NSW govt launches graffiti crackdown

AAP November 8, 2009, 5:35 pm

Tough laws designed to crack down on graffiti vandals will give judges the power to make offenders clean up the damage they cause, the NSW government says.

The laws will also see a doubling of the current penalties for graffiti vandalism.

Youths caught in possession of spray cans without a legitimate reason face a maximum six-month jail term.

NSW Premier Nathan Rees said the laws were tough, but necessary.

"In many communities, the very sight of graffiti makes people feel unsafe," he told reporters in Sydney on Sunday.

"Not only that, but it undermines community pride.

"The central thrust of this package is this - if you mess up, you will clean up."

Attorney General John Hatzistergos said magistrates would now have a wider range of penalty options to deal with vandals.

"One of the issues that has arisen when people pay fines is that sometimes those fines are paid by other persons," he said.

"It's important to get the message to those persons that this is a serious offence.

"One of the means we can do that is to be able to have those fines converted into clean-up work."

Mr Rees says there will be an annual Graffiti Action Day across NSW, beginning May 2, 2010, in a similar style to Clean Up Australia Day.

Opposition Leader Barry O'Farrell said the new laws were just a stunt.

"This is window dressing from Nathan Rees, tougher penalties are useless unless offenders are identified and brought to court," Mr O'Farrell said.

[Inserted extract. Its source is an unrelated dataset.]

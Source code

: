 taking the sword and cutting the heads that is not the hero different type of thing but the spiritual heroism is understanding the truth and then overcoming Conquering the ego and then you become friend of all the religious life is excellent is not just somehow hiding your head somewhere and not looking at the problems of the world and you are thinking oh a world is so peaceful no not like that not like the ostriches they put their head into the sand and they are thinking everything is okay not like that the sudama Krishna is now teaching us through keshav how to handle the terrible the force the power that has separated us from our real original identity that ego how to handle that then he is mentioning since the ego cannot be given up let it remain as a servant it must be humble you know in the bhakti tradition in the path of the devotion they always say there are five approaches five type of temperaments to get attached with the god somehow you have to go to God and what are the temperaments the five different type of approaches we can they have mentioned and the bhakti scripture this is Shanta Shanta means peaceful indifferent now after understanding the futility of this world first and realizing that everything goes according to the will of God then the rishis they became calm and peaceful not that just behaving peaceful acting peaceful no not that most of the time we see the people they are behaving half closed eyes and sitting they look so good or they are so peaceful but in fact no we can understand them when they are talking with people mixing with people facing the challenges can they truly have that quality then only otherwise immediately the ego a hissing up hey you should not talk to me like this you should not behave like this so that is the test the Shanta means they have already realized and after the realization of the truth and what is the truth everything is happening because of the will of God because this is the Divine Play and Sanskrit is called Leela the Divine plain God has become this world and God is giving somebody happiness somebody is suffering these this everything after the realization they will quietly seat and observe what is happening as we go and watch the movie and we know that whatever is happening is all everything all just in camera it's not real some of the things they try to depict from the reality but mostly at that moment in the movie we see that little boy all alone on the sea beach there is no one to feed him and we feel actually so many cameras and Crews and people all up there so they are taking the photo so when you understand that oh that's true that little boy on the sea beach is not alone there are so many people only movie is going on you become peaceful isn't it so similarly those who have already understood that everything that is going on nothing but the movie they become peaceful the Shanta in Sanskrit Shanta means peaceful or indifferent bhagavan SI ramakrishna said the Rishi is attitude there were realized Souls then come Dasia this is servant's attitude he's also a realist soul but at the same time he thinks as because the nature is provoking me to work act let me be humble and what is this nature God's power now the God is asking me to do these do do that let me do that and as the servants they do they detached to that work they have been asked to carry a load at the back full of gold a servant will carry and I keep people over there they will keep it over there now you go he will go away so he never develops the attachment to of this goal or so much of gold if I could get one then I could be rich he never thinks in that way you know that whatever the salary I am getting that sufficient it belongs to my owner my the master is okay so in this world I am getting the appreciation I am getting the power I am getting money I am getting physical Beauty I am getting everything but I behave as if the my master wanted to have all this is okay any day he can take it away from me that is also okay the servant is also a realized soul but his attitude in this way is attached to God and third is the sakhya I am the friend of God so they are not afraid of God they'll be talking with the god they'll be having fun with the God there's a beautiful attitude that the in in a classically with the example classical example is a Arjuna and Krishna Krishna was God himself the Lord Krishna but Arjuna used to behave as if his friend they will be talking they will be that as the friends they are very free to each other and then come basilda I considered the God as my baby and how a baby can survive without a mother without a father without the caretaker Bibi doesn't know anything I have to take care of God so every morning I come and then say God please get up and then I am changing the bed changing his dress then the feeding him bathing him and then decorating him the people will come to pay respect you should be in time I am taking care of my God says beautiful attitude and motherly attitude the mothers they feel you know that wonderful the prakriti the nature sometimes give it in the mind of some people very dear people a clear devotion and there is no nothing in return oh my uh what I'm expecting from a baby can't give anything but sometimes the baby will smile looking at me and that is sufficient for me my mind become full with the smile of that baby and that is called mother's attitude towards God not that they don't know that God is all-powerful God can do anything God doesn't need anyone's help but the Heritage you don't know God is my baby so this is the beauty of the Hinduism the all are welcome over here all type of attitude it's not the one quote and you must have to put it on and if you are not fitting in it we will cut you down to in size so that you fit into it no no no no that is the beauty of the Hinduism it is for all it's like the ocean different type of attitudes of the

"The state government's own figures show that offenders are identified in less than a third of cases and only 10 per cent of graffiti attacks end up before the courts.

"Graffiti will remain a problem as long as the Rees government continues to starve communities across the state of the police resources needed to track down and identify graffiti vandals."

Mr Rees said the opposition was being inconsistent in their criticism of his government.

"It's one thing for the leader of the opposition to come out each day and get stuck into a government, but he has to put up an alternative.

"And on this one he simply hasn't done it, yet again."